How to build a User-based Content Recommendation System for your Website with BigQuery (ML)

Build a great website experience for your customer’s real journey. Alternatively, don’t wait them to return to your website: Send the recommendations per e-mail or integrate them into your product. Ensure your leads to come back and engage with your product or service.

Offering content recommendations encourages readers to explore your website more fully and become more engaged. Usually this leads to more conversions. Your customers are used to get personalized content recommendations on the common platforms like News Feeds, Facebook, Instagram, Netflix, Spotify and they get product recommendations when they go shopping. So why wouldn’t you offer them a similar experience that they are used to? By the way, this content recommendation system applies perfectly if you are offering products, Google Analytics 360 and eCommerce tracking is enough.

Google Analytics 360 and BigQuery

If you are using Google Analytics 360 or have imported your hit level Google Analytics data into BigQuery, you can build easily a nice content recommendation system to show links to further content with going beyond links based on text similarities or your guess on which topics might be related. Use the collaborative power of all your visitors instead. There are two different types of recommendation systems. Everybody knows them.

Topics you might be interested in

Item based recommendations are based on similarity between items. This type of content recommendation would offer the readers contextual content to dive into one topic.

Topics others were also interested in

User based recommendations are based on the interactions with other items that similar users have. This type of content recommendation can help your visitors find content faster which other users spent the effort to reveal.

Imagine you can lead the user to more interaction by showing him the pages that other users with similar intent stage and interest also engaged with. The following user is highly interested in the product to solve a specific topic and obviously he is on learning stage. You just can’t solve this challenge by manually planning pages to link with each other. Every user’s pain points and stage in the information to transaction funnel is different.

The recommendations calculate the probability of session duration of possible other content pieces. The content is then sorted by the probability of highest durations and top 5 (or 10 or more…) are recommended. To compare, session duration is kind of an engagement rating, like the ratings of products in product recommendation systems. I think it is a fantastic engagement metric to use for this case.
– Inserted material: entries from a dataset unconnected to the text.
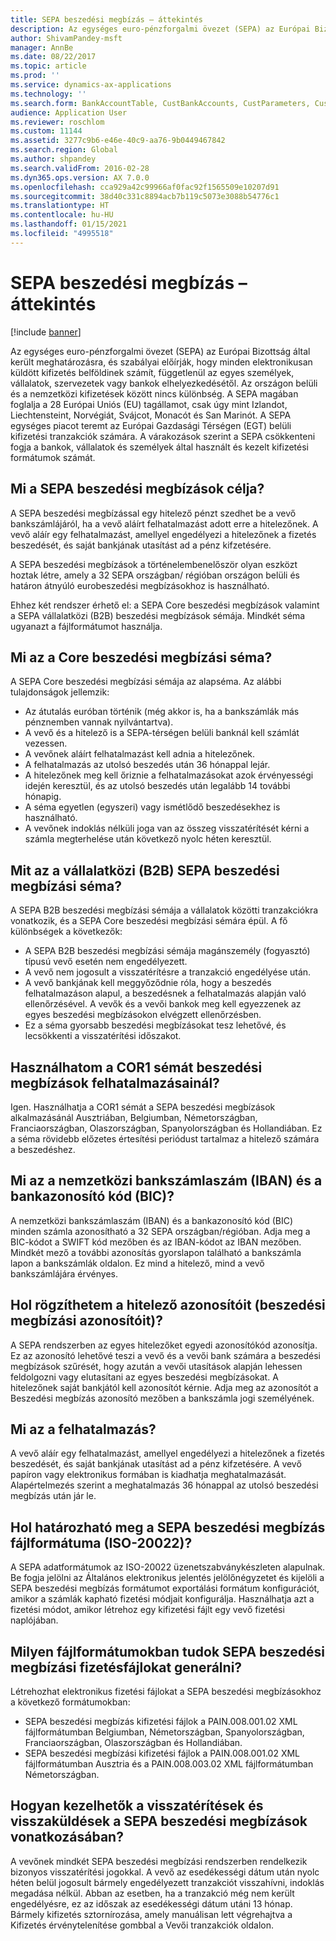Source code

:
 ```yaml
---
title: SEPA beszedési megbízás – áttekintés
description: Az egységes euro-pénzforgalmi övezet (SEPA) az Európai Bizottság által került meghatározásra, és szabályai előírják, hogy minden elektronikusan küldött kifizetés belföldinek számít, függetlenül az egyes személyek, vállalatok, szervezetek vagy bankok elhelyezkedésétől. Az országon belüli és a nemzetközi kifizetések között nincs különbség. A SEPA magában foglalja a 28 Európai Uniós (EU) tagállamot, csak úgy mint Izlandot, Liechtensteint, Norvégiát, Svájcot, Monacót és San Marinót. A SEPA egységes piacot teremt az Európai Gazdasági Térségen (EGT) belüli kifizetési tranzakciók számára. A várakozások szerint a SEPA csökkenteni fogja a bankok, vállalatok és személyek által használt és kezelt kifizetési formátumok számát.
author: ShivamPandey-msft
manager: AnnBe
ms.date: 08/22/2017
ms.topic: article
ms.prod: ''
ms.service: dynamics-ax-applications
ms.technology: ''
ms.search.form: BankAccountTable, CustBankAccounts, CustParameters, CustTable
audience: Application User
ms.reviewer: roschlom
ms.custom: 11144
ms.assetid: 3277c9b6-e46e-40c9-aa76-9b0449467842
ms.search.region: Global
ms.author: shpandey
ms.search.validFrom: 2016-02-28
ms.dyn365.ops.version: AX 7.0.0
ms.openlocfilehash: cca929a42c99966af0fac92f1565509e10207d91
ms.sourcegitcommit: 38d40c331c8894acb7b119c5073e3088b54776c1
ms.translationtype: HT
ms.contentlocale: hu-HU
ms.lasthandoff: 01/15/2021
ms.locfileid: "4995518"
---
```

# <a name="sepa-direct-debit-overview"></a>SEPA beszedési megbízás – áttekintés

[!include [banner](../includes/banner.md)]

Az egységes euro-pénzforgalmi övezet (SEPA) az Európai Bizottság által került meghatározásra, és szabályai előírják, hogy minden elektronikusan küldött kifizetés belföldinek számít, függetlenül az egyes személyek, vállalatok, szervezetek vagy bankok elhelyezkedésétől. Az országon belüli és a nemzetközi kifizetések között nincs különbség. A SEPA magában foglalja a 28 Európai Uniós (EU) tagállamot, csak úgy mint Izlandot, Liechtensteint, Norvégiát, Svájcot, Monacót és San Marinót. A SEPA egységes piacot teremt az Európai Gazdasági Térségen (EGT) belüli kifizetési tranzakciók számára. A várakozások szerint a SEPA csökkenteni fogja a bankok, vállalatok és személyek által használt és kezelt kifizetési formátumok számát.   

<a name="what-is-the-goal-of-sepa-direct-debits"></a>Mi a SEPA beszedési megbízások célja?
---------------------------------------

A SEPA beszedési megbízással egy hitelező pénzt szedhet be a vevő bankszámlájáról, ha a vevő aláírt felhatalmazást adott erre a hitelezőnek. A vevő aláír egy felhatalmazást, amellyel engedélyezi a hitelezőnek a fizetés beszedését, és saját bankjának utasítást ad a pénz kifzetésére. 

A SEPA beszedési megbízások a történelembenelőször olyan eszközt hoztak létre, amely a 32 SEPA országban/ régióban országon belüli és határon átnyúló eurobeszedési megbízásokhoz is használható. 

Ehhez két rendszer érhető el: a SEPA Core beszedési megbízások valamint a SEPA vállalatközi (B2B) beszedési megbízások sémája. Mindkét séma ugyanazt a fájlformátumot használja.

## <a name="what-is-the-core-direct-debit-scheme"></a>Mi az a Core beszedési megbízási séma?
A SEPA Core beszedési megbízási sémája az alapséma. Az alábbi tulajdonságok jellemzik:
-   Az átutalás euróban történik (még akkor is, ha a bankszámlák más pénznemben vannak nyilvántartva).
-   A vevő és a hitelező is a SEPA-térségen belüli banknál kell számlát vezessen.
-   A vevőnek aláírt felhatalmazást kell adnia a hitelezőnek.
-   A felhatalmazás az utolsó beszedés után 36 hónappal lejár.
-   A hitelezőnek meg kell őriznie a felhatalmazásokat azok érvényességi idején keresztül, és az utolsó beszedés után legalább 14 további hónapig.
-   A séma egyetlen (egyszeri) vagy ismétlődő beszedésekhez is használható.
-   A vevőnek indoklás nélküli joga van az összeg visszatérítését kérni a számla megterhelése után következő nyolc héten keresztül.

## <a name="what-is-the-sepa-business-to-business-b2b-direct-debit-scheme"></a>Mit az a vállalatközi (B2B) SEPA beszedési megbízási séma?
A SEPA B2B beszedési megbízási sémája a vállalatok közötti tranzakciókra vonatkozik, és a SEPA Core beszedési megbízási sémára épül. A fő különbségek a következők:
-   A SEPA B2B beszedési megbízási sémája magánszemély (fogyasztó) típusú vevő esetén nem engedélyezett.
-   A vevő nem jogosult a visszatérítésre a tranzakció engedélyése után.
-   A vevő bankjának kell meggyőződnie róla, hogy a beszedés felhatalmazáson alapul, a beszedésnek a felhatalmazás alapján való ellenőrzésével. A vevők és a vevői bankok meg kell egyezzenek az egyes beszedési megbízásokon elvégzett ellenőrzésben.
-   Ez a séma gyorsabb beszedési megbízásokat tesz lehetővé, és lecsökkenti a visszatérítési időszakot.

## <a name="can-i-use-the-cor1-scheme-for-direct-debit-mandates"></a>Használhatom a COR1 sémát beszedési megbízások felhatalmazásainál?
Igen. Használhatja a COR1 sémát a SEPA beszedési megbízások alkalmazásánál Ausztriában, Belgiumban, Németországban, Franciaországban, Olaszországban, Spanyolországban és Hollandiában. Ez a séma rövidebb előzetes értesítési periódust tartalmaz a hitelező számára a beszedéshez.

## <a name="what-are-international-bank-account-numbers-iban-and-bank-identifier-codes-bic"></a>Mi az a nemzetközi bankszámlaszám (IBAN) és a bankazonosító kód (BIC)?
A nemzetközi bankszámlaszám (IBAN) és a bankazonosító kód (BIC) minden számla azonosítható a 32 SEPA országban/régióban. Adja meg a BIC-kódot a SWIFT kód mezőben és az IBAN-kódot az IBAN mezőben. Mindkét mező a további azonosítás gyorslapon található a bankszámla lapon a bankszámlák oldalon. Ez mind a hitelező, mind a vevő bankszámlájára érvényes.

## <a name="where-do-i-enter-creditor-identifiers-direct-debit-ids"></a>Hol rögzíthetem a hitelező azonosítóit (beszedési megbízási azonosítóit)?
A SEPA rendszerben az egyes hitelezőket egyedi azonosítókód azonosítja. Ez az azonosító lehetővé teszi a vevő és a vevői bank számára a beszedési megbízások szűrését, hogy azután a vevői utasítások alapján lehessen feldolgozni vagy elutasítani az egyes beszedési megbízásokat. A hitelezőnek saját bankjától kell azonosítót kérnie. Adja meg az azonosítót a Beszedési megbízás azonosító mezőben a bankszámla jogi személyének.

## <a name="what-are-mandates"></a>Mi az a felhatalmazás?
A vevő aláír egy felhatalmazást, amellyel engedélyezi a hitelezőnek a fizetés beszedését, és saját bankjának utasítást ad a pénz kifzetésére. A vevő papíron vagy elektronikus formában is kiadhatja meghatalmazását. Alapértelmezés szerint a meghatalmazás 36 hónappal az utolsó beszedési megbízás után jár le.

## <a name="where-do-i-specify-the-sepa-direct-debit-file-format-iso-20022"></a>Hol határozható meg a SEPA beszedési megbízás fájlformátuma (ISO-20022)?
A SEPA adatformátumok az ISO-20022 üzenetszabványkészleten alapulnak. Be fogja jelölni az Általános elektronikus jelentés jelölőnégyzetet és kijelöli a SEPA beszedési megbízás formátumot exportálási formátum konfigurációt, amikor a számlák kapható fizetési módjait konfigurálja. Használhatja azt a fizetési módot, amikor létrehoz egy kifizetési fájlt egy vevő fizetési naplójában.

## <a name="in-what-file-formats-can-i-generate-sepa-direct-debit-payment-files"></a>Milyen fájlformátumokban tudok SEPA beszedési megbízási fizetésfájlokat generálni?
Létrehozhat elektronikus fizetési fájlokat a SEPA beszedési megbízásokhoz a következő formátumokban:
-   SEPA beszedési megbízás kifizetési fájlok a PAIN.008.001.02 XML fájlformátumban Belgiumban, Németországban, Spanyolországban, Franciaországban, Olaszországban és Hollandiában.
-   SEPA beszedési megbízási kifizetési fájlok a PAIN.008.001.02 XML fájlformátumban Ausztria és a PAIN.008.003.02 XML fájlformátumban Németországban.

## <a name="how-do-refunds-and-returns-work-with-sepa-direct-debits"></a>Hogyan kezelhetők a visszatérítések és visszaküldések a SEPA beszedési megbízások vonatkozásában?
A vevőnek mindkét SEPA beszedési megbízási rendszerben rendelkezik bizonyos visszatérítési jogokkal. A vevő az esedékességi dátum után nyolc héten belül jogosult bármely engedélyezett tranzakciót visszahívni, indoklás megadása nélkül. Abban az esetben, ha a tranzakció még nem került engedélyésre, ez az időszak az esedékességi dátum utáni 13 hónap. Bármely kifizetés sztornírozása, amely manuálisan lett végrehajtva a Kifizetés érvénytelenítése gombbal a Vevői tranzakciók oldalon.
Content Recommendations Example – Session Duration will be automatically normalized by BigQuery ML

Recommendations with Matrix Factorization

Google BigQuery ML offers matrix factorization which is a collaborative filtering algorithm to generate user-based recommendations. User-item interaction is the basis. This is commonly used for recommending products. If other users who were interested in this product, are also interested in others, these can be recommended to easy the hard life of the consumer searching for products. Interaction: Pages visited and their session duration as kind of a reliable information if readers liked and engaged with that content. In a product recommendation, this could be the ratings or sales of a product.Creating a recommendation model is as easy as follows. Preparing the data from the Google Analytics 360 hit data took me an hour. I will describe that part later.
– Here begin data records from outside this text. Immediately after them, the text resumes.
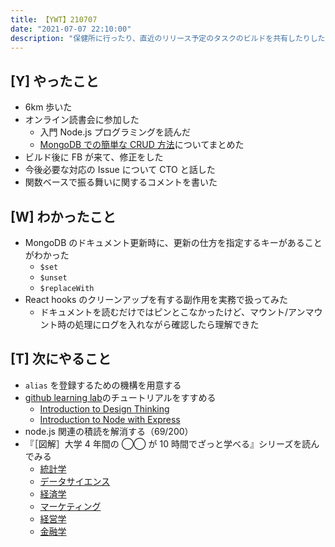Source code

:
```yaml
---
title: 【YWT】210707
date: "2021-07-07 22:10:00"
description: "保健所に行ったり、直近のリリース予定のタスクのビルドを共有したりした"
---
```


## [Y] やったこと

- 6km 歩いた
- オンライン読書会に参加した
  - 入門 Node.js プログラミングを読んだ
  - [MongoDB での簡単な CRUD 方法](https://gist.github.com/LeeDDHH/5853a0ca7dd2ebbb1733829d46d2fbff)についてまとめた
- ビルド後に FB が来て、修正をした
- 今後必要な対応の Issue について CTO と話した
- 関数ベースで振る舞いに関するコメントを書いた

## [W] わかったこと

- MongoDB のドキュメント更新時に、更新の仕方を指定するキーがあることがわかった
  - `$set`
  - `$unset`
  - `$replaceWith`
- React hooks のクリーンアップを有する副作用を実務で扱ってみた
  - ドキュメントを読むだけではピンとこなかったけど、マウント/アンマウント時の処理にログを入れながら確認したら理解できた

## [T] 次にやること

- `alias` を登録するための機構を用意する
- [github learning lab](https://lab.github.com/githubtraining)のチュートリアルをすすめる
  - [Introduction to Design Thinking](https://lab.github.com/githubtraining/introduction-to-design-thinking)
  - [Introduction to Node with Express](https://lab.github.com/everydeveloper/introduction-to-node-with-express)
- node.js 関連の積読を解消する（69/200）
- 『［図解］大学 4 年間の ◯◯ が 10 時間でざっと学べる』シリーズを読んでみる
  - [統計学](https://www.amazon.co.jp/dp/B07PXB4NN9)
  - [データサイエンス](https://www.amazon.co.jp/dp/B07XNW3TQM)
  - [経済学](https://www.amazon.co.jp/dp/B01KNLFHH6)
  - [マーケティング](https://www.amazon.co.jp/dp/B07BNC2SV3)
  - [経営学](https://www.amazon.co.jp/dp/B071SKDF3L)
  - [金融学](https://www.amazon.co.jp/dp/B07BB6Z7FW)

<!-- https://twitter.com/camomile_cafe/status/1412771123951857665?s=20 -->
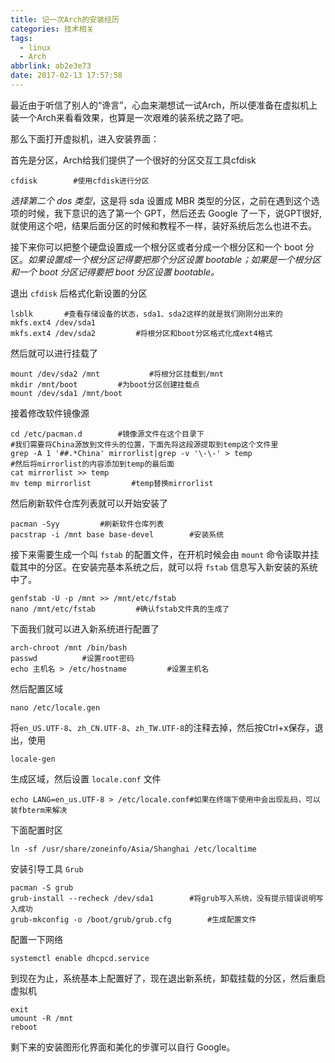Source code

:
 ```yaml
---
title: 记一次Arch的安装经历
categories: 技术相关
tags:
  - linux
  - Arch
abbrlink: ab2e3e73
date: 2017-02-13 17:57:58
---
```

最近由于听信了别人的“谗言”，心血来潮想试一试Arch，所以便准备在虚拟机上装一个Arch来看看效果，也算是一次艰难的装系统之路了吧。

那么下面打开虚拟机，进入安装界面：

首先是分区，Arch给我们提供了一个很好的分区交互工具cfdisk

```shell
cfdisk        #使用cfdisk进行分区

```
<!--more-->
*选择第二个 dos 类型*，这是将 sda 设置成 MBR 类型的分区，之前在遇到这个选项的时候，我下意识的选了第一个 GPT，然后还去 Google 了一下，说GPT很好,就使用这个吧，结果后面分区的时候和教程不一样，装好系统后怎么也进不去。

接下来你可以把整个硬盘设置成一个根分区或者分成一个根分区和一个 boot 分区。*如果设置成一个根分区记得要把那个分区设置 bootable；如果是一个根分区和一个 boot 分区记得要把 boot 分区设置 bootable。*

退出 `cfdisk` 后格式化新设置的分区

```shell
lsblk       #查看存储设备的状态，sda1、sda2这样的就是我们刚刚分出来的
mkfs.ext4 /dev/sda1
mkfs.ext4 /dev/sda2         #将根分区和boot分区格式化成ext4格式
```

然后就可以进行挂载了

```shell
mount /dev/sda2 /mnt           #将根分区挂载到/mnt
mkdir /mnt/boot         #为boot分区创建挂载点
mount /dev/sda1 /mnt/boot
```

接着修改软件镜像源

```shell
cd /etc/pacman.d        #镜像源文件在这个目录下
#我们需要将China源放到文件头的位置，下面先将这段源提取到temp这个文件里
grep -A 1 '##.*China' mirrorlist|grep -v '\-\-' > temp
#然后将mirrorlist的内容添加到temp的最后面
cat mirrorlist >> temp
mv temp mirrorlist         #temp替换mirrorlist
```

然后刷新软件仓库列表就可以开始安装了

```shell
pacman -Syy         #刷新软件仓库列表
pacstrap -i /mnt base base-devel        #安装系统
```

接下来需要生成一个叫 `fstab` 的配置文件，在开机时候会由 `mount` 命令读取并挂载其中的分区。在安装完基本系统之后，就可以将 `fstab` 信息写入新安装的系统中了。

```shell
genfstab -U -p /mnt >> /mnt/etc/fstab
nano /mnt/etc/fstab         #确认fstab文件真的生成了
```

下面我们就可以进入新系统进行配置了

```shell
arch-chroot /mnt /bin/bash
passwd          #设置root密码
echo 主机名 > /etc/hostname         #设置主机名
```

然后配置区域

```shell
nano /etc/locale.gen
```

将`en_US.UTF-8`、`zh_CN.UTF-8`、`zh_TW.UTF-8`的注释去掉，然后按Ctrl+x保存，退出，使用

```shell
locale-gen
```

生成区域，然后设置 `locale.conf` 文件

```shell
echo LANG=en_us.UTF-8 > /etc/locale.conf#如果在终端下使用中会出现乱码，可以装fbterm来解决
```

下面配置时区

```shell
ln -sf /usr/share/zoneinfo/Asia/Shanghai /etc/localtime
```

安装引导工具 `Grub`

```shell
pacman -S grub
grub-install --recheck /dev/sda1        #将grub写入系统，没有提示错误说明写入成功
grub-mkconfig -o /boot/grub/grub.cfg        #生成配置文件
```

配置一下网络

```shell
systemctl enable dhcpcd.service
```

到现在为止，系统基本上配置好了，现在退出新系统，卸载挂载的分区，然后重启虚拟机

```shell
exit
umount -R /mnt
reboot
```

剩下来的安装图形化界面和美化的步骤可以自行 Google。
Create a recommendation model:

CREATE OR REPLACE MODEL YOUR_DATASET.content_recommender 
OPTIONS(model_type='matrix_factorization',
 user_col='userId',
  item_col='pagePath',
   rating_col='session_duration',
    feedback_type='implicit' 
    )
    AS
    SELECT * FROM YOUR_DATASET.aggregate_web_stats;

You will need a reservation slot to train Matrix Factorization models. Otherwise this query will return an error “Training Matrix Factorization models is not available for on-demand usage. To train, please set up a reservation (flex or regular) based on instructions in BigQuery public docs.” Find here how to reserve a slot: https://cloud.google.com/bigquery/docs/reservations-intro It can be costy to use this model in production. I reserved 100 instead of suggested 500, the initial price was 5% only compared to another test I made with 500 slots.
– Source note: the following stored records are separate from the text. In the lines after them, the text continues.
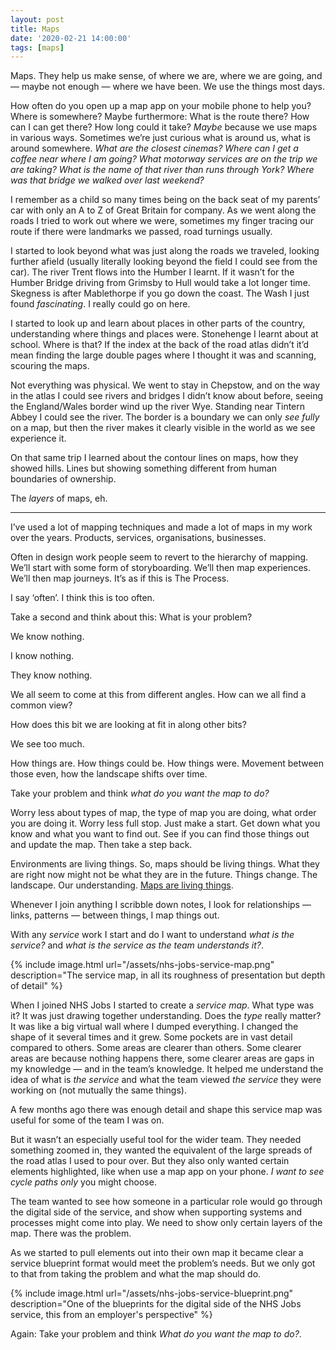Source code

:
 ```yaml
---
layout: post
title: Maps
date: '2020-02-21 14:00:00'
tags: [maps]
---
```

Maps. They help us make sense, of where we are, where we are going, and — maybe not enough — where we have been. We use the things most days.

How often do you open up a map app on your mobile phone to help you? Where is somewhere? Maybe furthermore: What is the route there? How can I can get there? How long could it take? _Maybe_ because we use maps in various ways. Sometimes we’re just curious what is around us, what is around somewhere. _What are the closest cinemas?_ _Where can I get a coffee near where I am going?_ _What motorway services are on the trip we are taking?_ _What is the name of that river than runs through York?_ _Where was that bridge we walked over last weekend?_

I remember as a child so many times being on the back seat of my parents’ car with only an A to Z of Great Britain for company. As we went along the roads I tried to work out where we were, sometimes my finger tracing our route if there were landmarks we passed, road turnings usually.

I started to look beyond what was just along the roads we traveled, looking further afield (usually literally looking beyond the field I could see from the car). The river Trent flows into the Humber I learnt. If it wasn’t for the Humber Bridge driving from Grimsby to Hull would take a lot longer time. Skegness is after Mablethorpe if you go down the coast. The Wash I just found _fascinating_. I really could go on here.

I started to look up and learn about places in other parts of the country, understanding where things and places were. Stonehenge I learnt about at school. Where is that? If the index at the back of the road atlas didn’t it’d mean finding the large double pages where I thought it was and scanning, scouring the maps.

Not everything was physical. We went to stay in Chepstow, and on the way in the atlas I could see rivers and bridges I didn’t know about before, seeing the England/Wales border wind up the river Wye. Standing near Tintern Abbey I could see the river. The border is a boundary we can only _see fully_ on a map, but then the river makes it clearly visible in the world as we see experience it.

On that same trip I learned about the contour lines on maps, how they showed hills. Lines but showing something different from human boundaries of ownership.

The _layers_ of maps, eh.

---

I’ve used a lot of mapping techniques and made a lot of maps in my work over the years. Products, services, organisations, businesses.

Often in design work people seem to revert to the hierarchy of mapping. We’ll start with some form of storyboarding. We’ll then map experiences. We’ll then map journeys. It’s as if this is The Process.

I say ‘often’. I think this is too often.

Take a second and think about this: What is your problem?

We know nothing.

I know nothing.

They know nothing.

We all seem to come at this from different angles. How can we all find a common view?

How does this bit we are looking at fit in along other bits?

We see too much.

How things are. How things could be. How things were. Movement between those even, how the landscape shifts over time.

Take your problem and think _what do you want the map to do?_

Worry less about types of map, the type of map you are doing, what order you are doing it. Worry less full stop. Just make a start. Get down what you know and what you want to find out. See if you can find those things out and update the map. Then take a step back.

Environments are living things. So, maps should be living things. What they are right now might not be what they are in the future. Things change. The landscape. Our understanding. [Maps are living things](/the-map-is-a-living-thing).

Whenever I join anything I scribble down notes, I look for relationships — links, patterns — between things, I map things out.

With any _service_ work I start and do I want to understand _what is the service?_ and _what is the service as the team understands it?_.

{% include image.html url="/assets/nhs-jobs-service-map.png" description="The service map, in all its roughness of presentation but depth of detail" %}

When I joined NHS Jobs I started to create a _service map_. What type was it? It was just drawing together understanding. Does the _type_ really matter? It was like a big virtual wall where I dumped everything. I changed the shape of it several times and it grew. Some pockets are in vast detail compared to others. Some areas are clearer than others. Some clearer areas are because nothing happens there, some clearer areas are gaps in my knowledge — and in the team’s knowledge. It helped me understand the idea of what is _the service_ and what the team viewed _the service_ they were working on (not mutually the same things).

A few months ago there was enough detail and shape this service map was useful for some of the team I was on.

But it wasn’t an especially useful tool for the wider team. They needed something zoomed in, they wanted the equivalent of the large spreads of the road atlas I used to pour over. But they also only wanted certain elements highlighted, like when use a map app on your phone. _I want to see cycle paths only_ you might choose.

The team wanted to see how someone in a particular role would go through the digital side of the service, and show when supporting systems and processes might come into play. We need to show only certain layers of the map. There was the problem.

As we started to pull elements out into their own map it became clear a service blueprint format would meet the problem’s needs. But we only got to that from taking the problem and what the map should do.

{% include image.html url="/assets/nhs-jobs-service-blueprint.png" description="One of the blueprints for the digital side of the NHS Jobs service, this from an employer's perspective" %}

Again: Take your problem and think _What do you want the map to do?_.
Request the recommendations for a visitor:

DECLARE MY_USERID STRING DEFAULT "1X.Y-2";

SELECT
  *
FROM
  ML.RECOMMEND(MODEL `YOUR_DATASET.content_recommender`,
  (SELECT MY_USERID as userID)
              )
ORDER BY predicted_session_duration_confidence DESC
LIMIT 5;

I like starting with showing the ML Statements, because I love how easy they are and how obviously they show which data is necessary to build any ML model. Some time ago, you had to know Python programming, Google Functions, Date Transfer Systems, etc. to get to this point to create a model. With BigQuery ML you can create models with simple SQL syntax. You need to create a new recommender model only once a while since the website behavior doesn’t change much for the majority of the companies who offer services or products. If you have high amount of current data because of your blogs or news pages, you should update the recommendations more often.

The source code and adjustments you need to applyTheory is very well explained in Building an e-commerce recommendation system by using BigQuery ML. I took this example and changed the eCommerce / Product item type to Page Paths that I wanted. If you want to take the pages that are only visited by your leads, etc. you can add filters to the hit data.

Prepare the content data for the model:

Tipp: Remove popular items from the training data. This is appropriate in cases where users can discover these items on their own, and may not find these recommendations useful. Remove error pages or thank you like pages, they might be visited often but they don’t make any sense as recommended pages.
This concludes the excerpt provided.